Salaires «abusifs»

Thomas Minder ou le sénateur trouble-fête

Très attaché à sa petite entreprise, traumatisé par le grounding de Swissair, le conseiller aux Etats de Schaffhouse a porté un texte qui a déchaîné les passions et provoqué la vive contre-offensive d’economiesuisse. Portrait

Tout à commencé à moins de trois kilomètres de là, à Neuhausen, siège de la société Trybol sur laquelle son propriétaire, Thomas Minder, veille comme à la prunelle de ses yeux. L’un de ses principaux soucis, à chaque étape de son ascension politico-médiatique, a été de consacrer suffisamment de temps aux affaires. Il ne fallait pas que la société familiale de produits cosmétiques, dont il incarne, à 52 ans, la troisième génération, souffre de son double engagement «contre les managers profiteurs» et en tant que conseiller aux Etats «trouble-fête» élu en 2011.

Sans cet attachement à sa petite entreprise employant une vingtaine de personnes, et la manière rigide dont il conçoit la gestion d’une société, Thomas Minder n’aurait jamais lancé l’initiative populaire qui porte son nom. Un texte constitutionnel qui a déchaîné les passions et provoqué la vive contre-offensive d’economiesuisse.

Le parcours de Thomas Minder, devenu dans l’imagerie populaire le combat de David contre Goliath, n’aurait en effet pas pu se dérouler sans un événement qui a marqué l’histoire économique suisse: le «grounding» de Swissair en octobre 2001. La compagnie aérienne a presque entraîné dans sa faillite celle de Trybol, à cause d’un contrat d’un demi-million de francs brusquement rompu. Thomas Minder a supplié Pieter Bouw de reprendre le contrat pour ses produits cosmétiques au nom de la compagnie Swiss, avant d’apprendre que Mario Corti avait touché à l’avance un salaire de 12 millions de francs en remerciement d’avoir conduit la compagnie au dépôt de bilan.

La rage au ventre, le petit entrepreneur décide d’agir contre les «profiteurs» et ceux qu’ils considèrent comme une menace pour l’économie suisse constituée de PME gérées selon des principes alliant prudence et sens des responsabilités.
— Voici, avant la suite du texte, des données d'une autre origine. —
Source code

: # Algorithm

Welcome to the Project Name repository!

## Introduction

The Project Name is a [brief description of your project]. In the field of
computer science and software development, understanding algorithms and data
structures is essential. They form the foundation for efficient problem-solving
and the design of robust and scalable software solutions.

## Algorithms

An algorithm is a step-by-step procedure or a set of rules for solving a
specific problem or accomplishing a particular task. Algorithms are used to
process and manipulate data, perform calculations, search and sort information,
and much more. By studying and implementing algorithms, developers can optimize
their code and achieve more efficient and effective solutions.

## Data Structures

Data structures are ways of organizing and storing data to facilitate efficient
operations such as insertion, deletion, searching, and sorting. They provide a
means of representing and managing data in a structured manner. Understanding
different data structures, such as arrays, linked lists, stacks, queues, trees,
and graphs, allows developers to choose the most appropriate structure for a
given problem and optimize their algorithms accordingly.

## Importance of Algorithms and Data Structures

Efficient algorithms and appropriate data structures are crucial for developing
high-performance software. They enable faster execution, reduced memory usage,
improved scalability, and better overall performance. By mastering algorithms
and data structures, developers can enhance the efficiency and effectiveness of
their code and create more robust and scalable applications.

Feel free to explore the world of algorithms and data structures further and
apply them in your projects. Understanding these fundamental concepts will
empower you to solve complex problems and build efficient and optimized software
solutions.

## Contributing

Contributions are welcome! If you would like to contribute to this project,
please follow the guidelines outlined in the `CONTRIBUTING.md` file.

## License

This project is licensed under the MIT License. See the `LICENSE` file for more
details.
«Cette expérience a complètement changé mon regard sur le monde des affaires et la politique fédérale», expliquera plus tard celui qui s’indigne et lance, en 2006, une initiative populaire après être devenu, par la force des choses, un expert du Code des obligations. La crise financière, et l’irresponsabilité qui l’a souvent accompagnée, donneront un fort retentissement populaire à ce texte précis et rigide «qui doit fermer toutes les portes dérobées» comme Thomas Minder aime à le rappeler.

L’initiative, peu prise au sérieux au début par les milieux économiques et les partis bourgeois, aboutit avec 115 000 signatures en février 2008, mois durant lequel le petit entrepreneur schaffhousois se fait expulser de l’assemblée générale d’UBS après s’être approché de Marcel Ospel en brandissant le Code des obligations que la grande banque foulait aux pieds selon le bouillant Thomas Minder.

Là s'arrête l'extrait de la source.